** YOUR OBJECTIVE **
What you should write out is every line from the one containing "# UNDER CONSTRUCTION" to the end of the data, exactly and with nothing else.

Data extracted from a collection
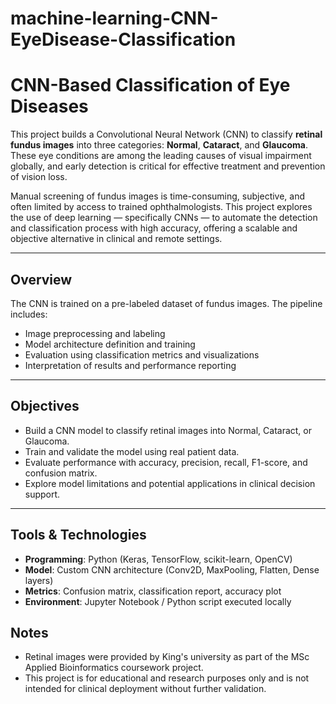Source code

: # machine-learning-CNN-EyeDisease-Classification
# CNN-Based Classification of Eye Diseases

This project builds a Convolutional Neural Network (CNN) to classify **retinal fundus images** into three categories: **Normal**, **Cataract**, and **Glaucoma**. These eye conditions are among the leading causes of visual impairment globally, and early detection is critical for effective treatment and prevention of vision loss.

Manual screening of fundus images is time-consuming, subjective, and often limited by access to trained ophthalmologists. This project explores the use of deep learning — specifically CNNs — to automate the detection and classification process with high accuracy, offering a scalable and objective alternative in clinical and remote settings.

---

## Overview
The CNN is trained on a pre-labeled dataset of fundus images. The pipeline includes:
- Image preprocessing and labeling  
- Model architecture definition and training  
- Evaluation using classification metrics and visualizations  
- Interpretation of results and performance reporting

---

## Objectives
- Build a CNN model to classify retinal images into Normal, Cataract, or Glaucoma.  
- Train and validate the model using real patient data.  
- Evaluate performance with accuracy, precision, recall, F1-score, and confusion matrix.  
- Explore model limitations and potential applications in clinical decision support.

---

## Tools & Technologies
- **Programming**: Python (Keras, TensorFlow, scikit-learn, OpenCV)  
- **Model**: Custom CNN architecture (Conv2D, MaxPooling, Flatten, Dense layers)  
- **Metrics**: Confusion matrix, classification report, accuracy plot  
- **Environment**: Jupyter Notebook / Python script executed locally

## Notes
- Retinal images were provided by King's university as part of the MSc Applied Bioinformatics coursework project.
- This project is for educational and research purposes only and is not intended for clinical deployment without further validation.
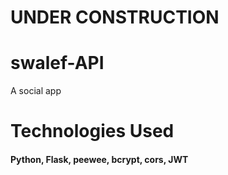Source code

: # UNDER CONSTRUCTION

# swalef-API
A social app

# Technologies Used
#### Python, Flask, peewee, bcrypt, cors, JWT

** TASK OUTPUT **
: # UNDER CONSTRUCTION

# swalef-API
A social app

# Technologies Used
#### Python, Flask, peewee, bcrypt, cors, JWT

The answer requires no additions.